Open danci1973 opened 9 years ago
please share output of these two commands:
DEBUG EXEC: /usr/bin/lsscsi -g at ./check_raid.pl line 452.
DEBUG EXEC: >&2 /usr/sbin/cciss_vol_status -v at ./check_raid.pl line 448.
and what is your kernel version, and do you use cciss
or hpsa
driver?
as lsscsi
is supposed to detect devices and fresh enough cciss_vol_status
can report individual disks.
see 3.2.0 changelog
also be sure to save all outputs of your system now, i may need additional information, i.e command outputs.
# /usr/bin/lsscsi -g
[0:0:0:0] storage HP P410i 6.60 - /dev/sg0
[0:0:0:1] disk HP LOGICAL VOLUME 6.60 /dev/sda /dev/sg1
# >&2 /usr/sbin/cciss_vol_status -v
cciss_vol_status version 1.09
The server is running RHEL 6.1 (no updates).
can you try cciss_vol_status 1.10+ ?
ps: you can write code block with triple backticks instead of indenting with 4 spaces. it's actually written in CONTRIBUTING.md
# /usr/sbin/cciss_vol_status -v
cciss_vol_status version 1.10
#./check_raid.pl -d
usage: sudo -h | -K | -k | -L | -V
usage: sudo -v [-AknS] [-g groupname|#gid] [-p prompt] [-u user name|#uid]
usage: sudo -l[l] [-AknS] [-g groupname|#gid] [-p prompt] [-U user name] [-u
user name|#uid] [-g groupname|#gid] [command]
usage: sudo [-AbEHknPS] [-r role] [-t type] [-C fd] [-g groupname|#gid] [-p
prompt] [-u user name|#uid] [-g groupname|#gid] [VAR=value] [-i|-s]
[<command>]
usage: sudo -e [-AknS] [-r role] [-t type] [-C fd] [-g groupname|#gid] [-p
prompt] [-u user name|#uid] file ...
DEBUG EXEC: /proc/mdstat at ./check_raid.pl line 452.
DEBUG EXEC: /usr/bin/lsscsi -g at ./check_raid.pl line 452.
DEBUG EXEC: >&2 /usr/sbin/cciss_vol_status -v at ./check_raid.pl line 448.
DEBUG EXEC: /usr/sbin/cciss_vol_status -V /dev/sg0 at ./check_raid.pl line 452.
Unparsed[ Failed drives:] at ./check_raid.pl line 3490, <$fh> line 7.
Unparsed[ connector 1I box 1 bay 4 HP EF0300FARMU 6SJ8ND840000N5191GHP HPD6] at ./check_raid.pl line 3490, <$fh> line 8.
Unparsed[] at ./check_raid.pl line 3490, <$fh> line 9.
Unparsed[ Total of 1 failed physical drives detected on this logical drive.] at ./check_raid.pl line 3490, <$fh> line 10.
DEBUG EXEC: /usr/sbin/hpacucli controller all show status at ./check_raid.pl line 452.
DEBUG EXEC: /usr/sbin/hpacucli controller slot=0 logicaldrive all show at ./check_raid.pl line 452.
OK: cciss:[/dev/sda(Smart Array P410i): Volume 0 (RAID 5): OK, Drives(3): 1I-1-1,1I-1-2,1I-1-3=OK]; hpacucli:[Smart Array P410i: Array A(OK)[LUN1:OK]]
# /usr/sbin/cciss_vol_status -V /dev/sg0
Controller: Smart Array P410i
Board ID: 0x3245103c
Logical drives: 1
Running firmware: 6.60
ROM firmware: 6.60
/dev/sda: (Smart Array P410i) RAID 5 Volume 0 status: OK. At least one spare drive designated.
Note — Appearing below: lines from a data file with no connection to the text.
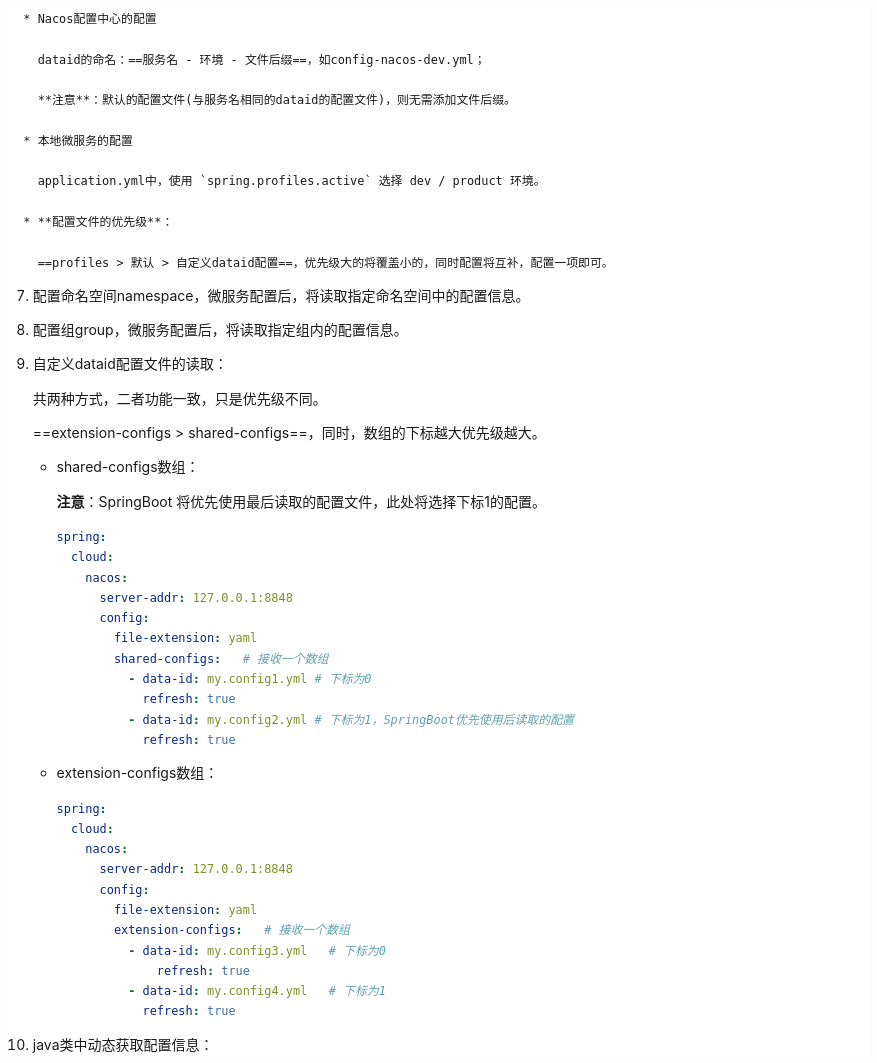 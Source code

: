       * Nacos配置中心的配置

        dataid的命名：==服务名 - 环境 - 文件后缀==，如config-nacos-dev.yml；

        **注意**：默认的配置文件(与服务名相同的dataid的配置文件)，则无需添加文件后缀。

      * 本地微服务的配置

        application.yml中，使用 `spring.profiles.active` 选择 dev / product 环境。

      * **配置文件的优先级**：

        ==profiles > 默认 > 自定义dataid配置==，优先级大的将覆盖小的，同时配置将互补，配置一项即可。

   7. 配置命名空间namespace，微服务配置后，将读取指定命名空间中的配置信息。

   8. 配置组group，微服务配置后，将读取指定组内的配置信息。

   9. 自定义dataid配置文件的读取：

      共两种方式，二者功能一致，只是优先级不同。

      ==extension-configs  >  shared-configs==，同时，数组的下标越大优先级越大。

      * shared-configs数组：

        **注意**：SpringBoot 将优先使用最后读取的配置文件，此处将选择下标1的配置。

        ```yml
        spring:
          cloud:
            nacos:
              server-addr: 127.0.0.1:8848
              config:
                file-extension: yaml
                shared-configs:   # 接收一个数组
                  - data-id: my.config1.yml	# 下标为0
                    refresh: true
                  - data-id: my.config2.yml	# 下标为1，SpringBoot优先使用后读取的配置
                    refresh: true
        ```

      * extension-configs数组：

        ```yml
        spring:
          cloud:
            nacos:
              server-addr: 127.0.0.1:8848
              config:
                file-extension: yaml
                extension-configs:   # 接收一个数组
                  - data-id: my.config3.yml   # 下标为0
                      refresh: true
                  - data-id: my.config4.yml   # 下标为1
                    refresh: true
        ```

   10. java类中动态获取配置信息：
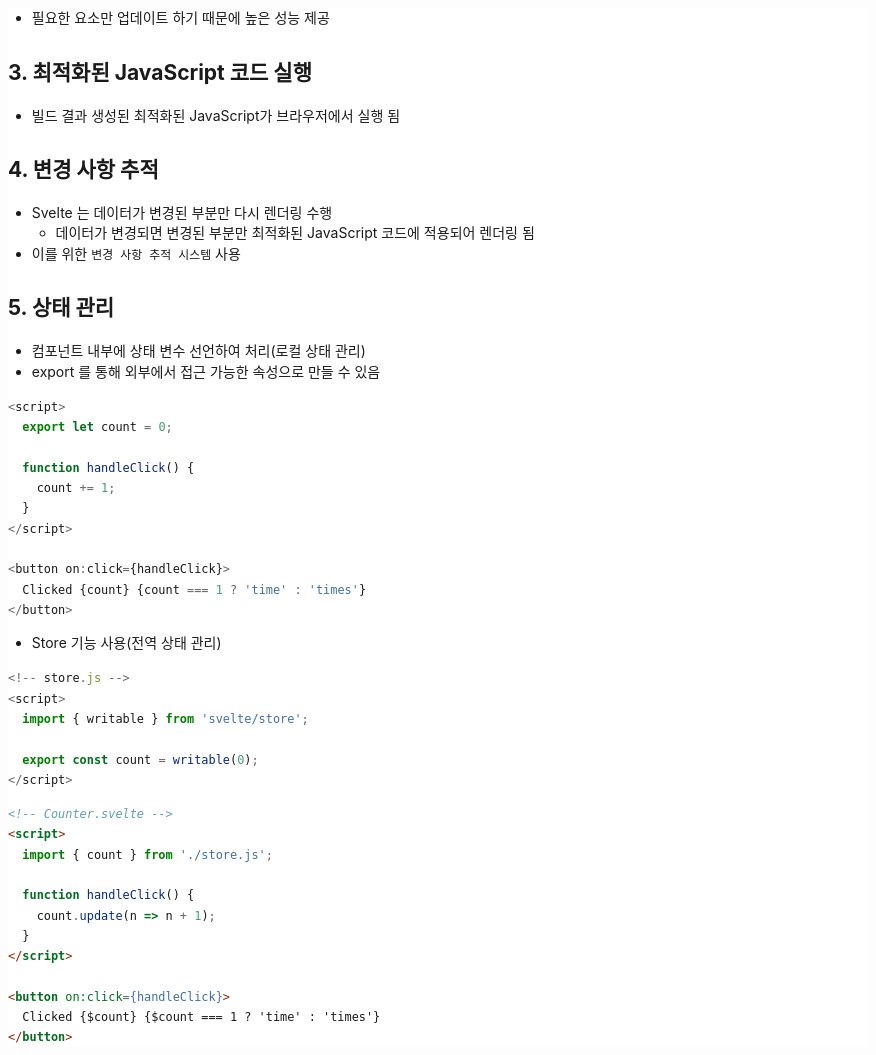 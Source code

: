 - 필요한 요소만 업데이트 하기 때문에 높은 성능 제공

## 3. 최적화된 JavaScript 코드 실행

- 빌드 결과 생성된 최적화된 JavaScript가 브라우저에서 실행 됨

## 4. 변경 사항 추적

- Svelte 는 데이터가 변경된 부분만 다시 렌더링 수행
  - 데이터가 변경되면 변경된 부분만 최적화된 JavaScript 코드에 적용되어 렌더링 됨
- 이를 위한 `변경 사항 추적 시스템` 사용

## 5. 상태 관리

- 컴포넌트 내부에 상태 변수 선언하여 처리(로컬 상태 관리)
- export 를 통해 외부에서 접근 가능한 속성으로 만들 수 있음

```javascript
<script>
  export let count = 0;

  function handleClick() {
    count += 1;
  }
</script>

<button on:click={handleClick}>
  Clicked {count} {count === 1 ? 'time' : 'times'}
</button>
```

- Store 기능 사용(전역 상태 관리)

```javascript
<!-- store.js -->
<script>
  import { writable } from 'svelte/store';

  export const count = writable(0);
</script>
```

```html
<!-- Counter.svelte -->
<script>
  import { count } from './store.js';

  function handleClick() {
    count.update(n => n + 1);
  }
</script>

<button on:click={handleClick}>
  Clicked {$count} {$count === 1 ? 'time' : 'times'}
</button>
```
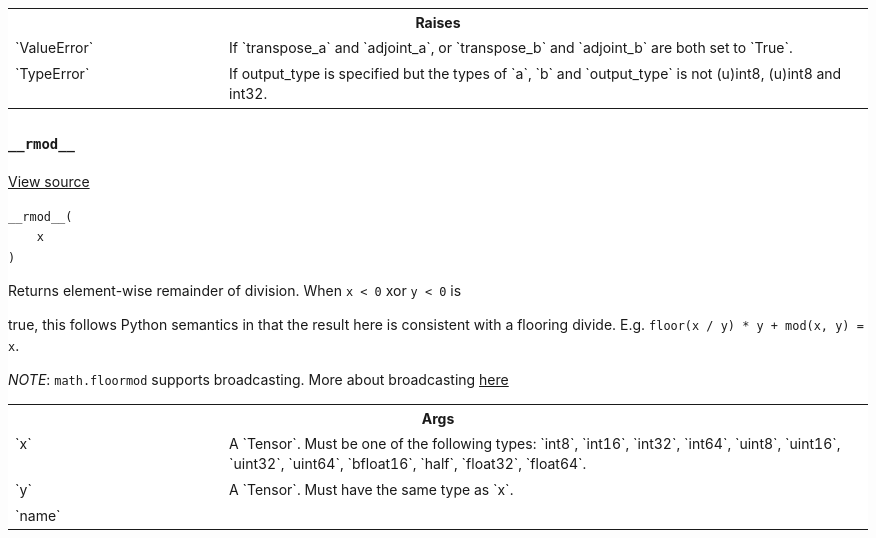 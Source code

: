 


 <table class="responsive fixed orange">
<colgroup><col width="214px"><col></colgroup>
<tr><th colspan="2">Raises</th></tr>

<tr>
<td>
`ValueError`
</td>
<td>
If `transpose_a` and `adjoint_a`, or `transpose_b` and
`adjoint_b` are both set to `True`.
</td>
</tr><tr>
<td>
`TypeError`
</td>
<td>
If output_type is specified but the types of `a`, `b` and
`output_type` is not (u)int8, (u)int8 and int32.
</td>
</tr>
</table>



<h3 id="__rmod__"><code>__rmod__</code></h3>

<a target="_blank" href="/code/stable/tensorflow/python/ops/math_ops.py">View source</a>

<pre class="devsite-click-to-copy prettyprint lang-py tfo-signature-link">
<code>__rmod__(
    x
)
</code></pre>

Returns element-wise remainder of division. When `x < 0` xor `y < 0` is

true, this follows Python semantics in that the result here is consistent
with a flooring divide. E.g. `floor(x / y) * y + mod(x, y) = x`.

*NOTE*: `math.floormod` supports broadcasting. More about broadcasting
[here](http://docs.scipy.org/doc/numpy/user/basics.broadcasting.html)


 <table class="responsive fixed orange">
<colgroup><col width="214px"><col></colgroup>
<tr><th colspan="2">Args</th></tr>

<tr>
<td>
`x`
</td>
<td>
A `Tensor`. Must be one of the following types: `int8`, `int16`, `int32`, `int64`, `uint8`, `uint16`, `uint32`, `uint64`, `bfloat16`, `half`, `float32`, `float64`.
</td>
</tr><tr>
<td>
`y`
</td>
<td>
A `Tensor`. Must have the same type as `x`.
</td>
</tr><tr>
<td>
`name`
</td> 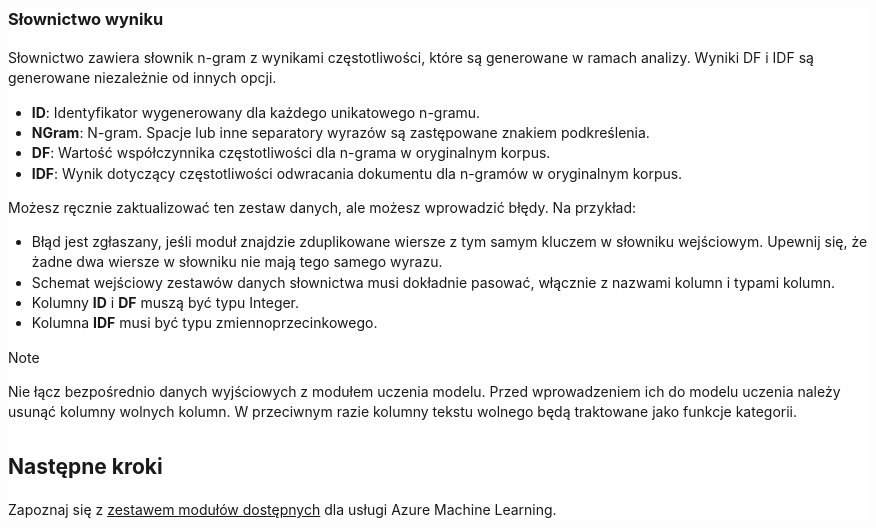 ### <a name="result-vocabulary"></a>Słownictwo wyniku

Słownictwo zawiera słownik n-gram z wynikami częstotliwości, które są generowane w ramach analizy. Wyniki DF i IDF są generowane niezależnie od innych opcji.

+ **ID**: Identyfikator wygenerowany dla każdego unikatowego n-gramu.
+ **NGram**: N-gram. Spacje lub inne separatory wyrazów są zastępowane znakiem podkreślenia.
+ **DF**: Wartość współczynnika częstotliwości dla n-grama w oryginalnym korpus.
+ **IDF**: Wynik dotyczący częstotliwości odwracania dokumentu dla n-gramów w oryginalnym korpus.

Możesz ręcznie zaktualizować ten zestaw danych, ale możesz wprowadzić błędy. Na przykład:

* Błąd jest zgłaszany, jeśli moduł znajdzie zduplikowane wiersze z tym samym kluczem w słowniku wejściowym. Upewnij się, że żadne dwa wiersze w słowniku nie mają tego samego wyrazu.
* Schemat wejściowy zestawów danych słownictwa musi dokładnie pasować, włącznie z nazwami kolumn i typami kolumn. 
* Kolumny **ID** i **DF** muszą być typu Integer. 
* Kolumna **IDF** musi być typu zmiennoprzecinkowego.

> [!Note]
> Nie łącz bezpośrednio danych wyjściowych z modułem uczenia modelu. Przed wprowadzeniem ich do modelu uczenia należy usunąć kolumny wolnych kolumn. W przeciwnym razie kolumny tekstu wolnego będą traktowane jako funkcje kategorii.

## <a name="next-steps"></a>Następne kroki

Zapoznaj się z [zestawem modułów dostępnych](module-reference.md) dla usługi Azure Machine Learning. 
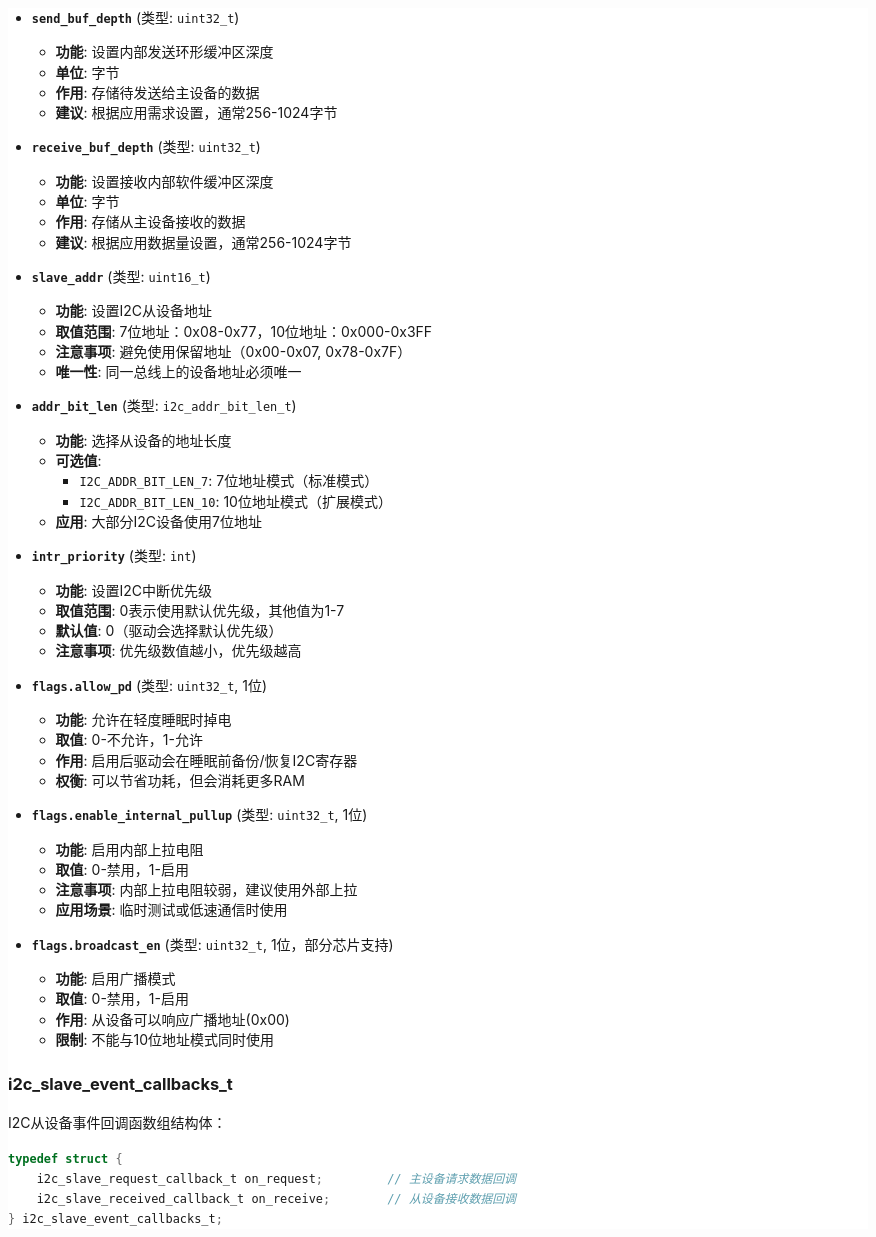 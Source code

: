 - **`send_buf_depth`** (类型: `uint32_t`)
  - **功能**: 设置内部发送环形缓冲区深度
  - **单位**: 字节
  - **作用**: 存储待发送给主设备的数据
  - **建议**: 根据应用需求设置，通常256-1024字节

- **`receive_buf_depth`** (类型: `uint32_t`)
  - **功能**: 设置接收内部软件缓冲区深度
  - **单位**: 字节
  - **作用**: 存储从主设备接收的数据
  - **建议**: 根据应用数据量设置，通常256-1024字节

- **`slave_addr`** (类型: `uint16_t`)
  - **功能**: 设置I2C从设备地址
  - **取值范围**: 7位地址：0x08-0x77，10位地址：0x000-0x3FF
  - **注意事项**: 避免使用保留地址（0x00-0x07, 0x78-0x7F）
  - **唯一性**: 同一总线上的设备地址必须唯一

- **`addr_bit_len`** (类型: `i2c_addr_bit_len_t`)
  - **功能**: 选择从设备的地址长度
  - **可选值**:
    - `I2C_ADDR_BIT_LEN_7`: 7位地址模式（标准模式）
    - `I2C_ADDR_BIT_LEN_10`: 10位地址模式（扩展模式）
  - **应用**: 大部分I2C设备使用7位地址

- **`intr_priority`** (类型: `int`)
  - **功能**: 设置I2C中断优先级
  - **取值范围**: 0表示使用默认优先级，其他值为1-7
  - **默认值**: 0（驱动会选择默认优先级）
  - **注意事项**: 优先级数值越小，优先级越高

- **`flags.allow_pd`** (类型: `uint32_t`, 1位)
  - **功能**: 允许在轻度睡眠时掉电
  - **取值**: 0-不允许，1-允许
  - **作用**: 启用后驱动会在睡眠前备份/恢复I2C寄存器
  - **权衡**: 可以节省功耗，但会消耗更多RAM

- **`flags.enable_internal_pullup`** (类型: `uint32_t`, 1位)
  - **功能**: 启用内部上拉电阻
  - **取值**: 0-禁用，1-启用
  - **注意事项**: 内部上拉电阻较弱，建议使用外部上拉
  - **应用场景**: 临时测试或低速通信时使用

- **`flags.broadcast_en`** (类型: `uint32_t`, 1位，部分芯片支持)
  - **功能**: 启用广播模式
  - **取值**: 0-禁用，1-启用
  - **作用**: 从设备可以响应广播地址(0x00)
  - **限制**: 不能与10位地址模式同时使用

### i2c_slave_event_callbacks_t

I2C从设备事件回调函数组结构体：

```c
typedef struct {
    i2c_slave_request_callback_t on_request;         // 主设备请求数据回调
    i2c_slave_received_callback_t on_receive;        // 从设备接收数据回调
} i2c_slave_event_callbacks_t;
```
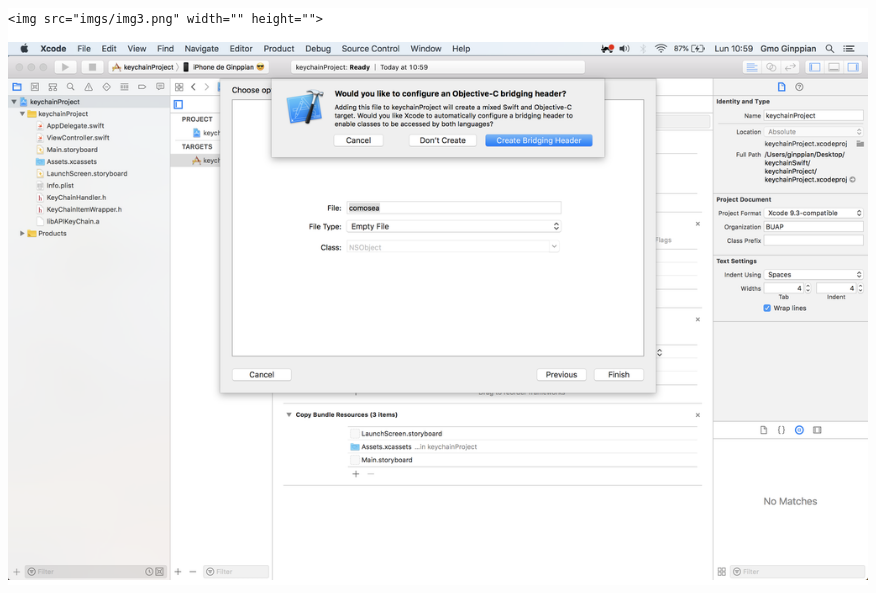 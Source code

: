 	<img src="imgs/img3.png" width="" height=""> 
</p>

<p align="center">
	<img src="imgs/img4.png" width="" height=""> 
</p>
At least one spare drive has failed.
Failed drives:
connector 1I box 1 bay 4 HP EF0300FARMU 6SJ8ND840000N5191GHP HPD6
Total of 1 failed physical drives detected on this logical drive.
Physical drives: 3
connector 1I box 1 bay 1 HP EF0300FATFD JXY1BLJN HPDB OK
connector 1I box 1 bay 2 HP EF0300FATFD JXXY6ZUN HPDB OK
connector 1I box 1 bay 3 HP EF0300FATFD JXY1MARN HPDB OK
i'm working on cciss_vol_status
improvement (using hpacucli
for monitoring is not recommended by the driver developers).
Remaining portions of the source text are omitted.